**Your assignment:**
From first line to last, print the records exactly, but leave out the pictures.

BEGIN Materials provided

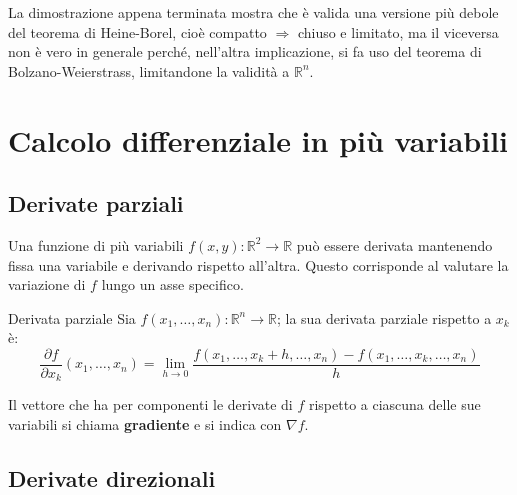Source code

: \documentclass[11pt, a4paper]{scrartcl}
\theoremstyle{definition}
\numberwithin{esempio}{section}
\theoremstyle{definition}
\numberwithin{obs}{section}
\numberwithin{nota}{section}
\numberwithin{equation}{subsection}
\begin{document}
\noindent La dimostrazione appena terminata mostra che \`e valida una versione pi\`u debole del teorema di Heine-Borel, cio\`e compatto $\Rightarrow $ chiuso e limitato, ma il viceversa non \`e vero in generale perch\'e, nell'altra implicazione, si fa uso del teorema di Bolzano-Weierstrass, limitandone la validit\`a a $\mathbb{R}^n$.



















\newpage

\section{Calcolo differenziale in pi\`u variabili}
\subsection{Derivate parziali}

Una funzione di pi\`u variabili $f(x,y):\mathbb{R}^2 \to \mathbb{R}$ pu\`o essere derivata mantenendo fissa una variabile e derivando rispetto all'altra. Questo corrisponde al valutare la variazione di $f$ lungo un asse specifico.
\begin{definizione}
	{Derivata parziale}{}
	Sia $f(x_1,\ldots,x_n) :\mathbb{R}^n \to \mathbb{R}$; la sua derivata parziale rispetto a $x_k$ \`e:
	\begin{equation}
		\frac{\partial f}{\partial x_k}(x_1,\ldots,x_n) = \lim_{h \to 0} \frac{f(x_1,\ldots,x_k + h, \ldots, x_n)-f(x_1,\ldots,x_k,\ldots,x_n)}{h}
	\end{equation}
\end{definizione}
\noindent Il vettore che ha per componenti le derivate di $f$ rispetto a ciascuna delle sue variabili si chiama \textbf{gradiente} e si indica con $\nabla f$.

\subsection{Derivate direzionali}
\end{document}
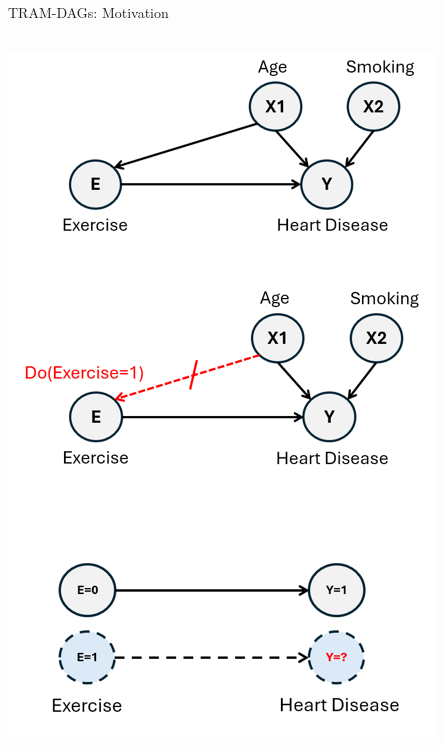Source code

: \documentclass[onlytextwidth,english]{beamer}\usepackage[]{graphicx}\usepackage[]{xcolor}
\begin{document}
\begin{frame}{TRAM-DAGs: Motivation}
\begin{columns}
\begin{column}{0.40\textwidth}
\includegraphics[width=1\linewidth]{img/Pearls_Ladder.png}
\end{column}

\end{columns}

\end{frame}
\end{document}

END Materials provided

**Reply:**
Source code

: \documentclass[11pt, a4paper]{scrartcl}
\theoremstyle{definition}
\numberwithin{esempio}{section}
\theoremstyle{definition}
\numberwithin{obs}{section}
\numberwithin{nota}{section}
\numberwithin{equation}{subsection}
\begin{document}
\noindent La dimostrazione appena terminata mostra che \`e valida una versione pi\`u debole del teorema di Heine-Borel, cio\`e compatto $\Rightarrow $ chiuso e limitato, ma il viceversa non \`e vero in generale perch\'e, nell'altra implicazione, si fa uso del teorema di Bolzano-Weierstrass, limitandone la validit\`a a $\mathbb{R}^n$.



















\newpage

\section{Calcolo differenziale in pi\`u variabili}
\subsection{Derivate parziali}

Una funzione di pi\`u variabili $f(x,y):\mathbb{R}^2 \to \mathbb{R}$ pu\`o essere derivata mantenendo fissa una variabile e derivando rispetto all'altra. Questo corrisponde al valutare la variazione di $f$ lungo un asse specifico.
\begin{definizione}
	{Derivata parziale}{}
	Sia $f(x_1,\ldots,x_n) :\mathbb{R}^n \to \mathbb{R}$; la sua derivata parziale rispetto a $x_k$ \`e:
	\begin{equation}
		\frac{\partial f}{\partial x_k}(x_1,\ldots,x_n) = \lim_{h \to 0} \frac{f(x_1,\ldots,x_k + h, \ldots, x_n)-f(x_1,\ldots,x_k,\ldots,x_n)}{h}
	\end{equation}
\end{definizione}
\noindent Il vettore che ha per componenti le derivate di $f$ rispetto a ciascuna delle sue variabili si chiama \textbf{gradiente} e si indica con $\nabla f$.

\subsection{Derivate direzionali}
\end{document}
Source code

: \documentclass[onlytextwidth,english]{beamer}\usepackage[]{graphicx}\usepackage[]{xcolor}
\begin{document}
\begin{frame}{TRAM-DAGs: Motivation}
\begin{columns}
\begin{column}{0.40\textwidth}
\includegraphics[width=1\linewidth]{img/Pearls_Ladder.png}
\end{column}

\end{columns}

\end{frame}
\end{document}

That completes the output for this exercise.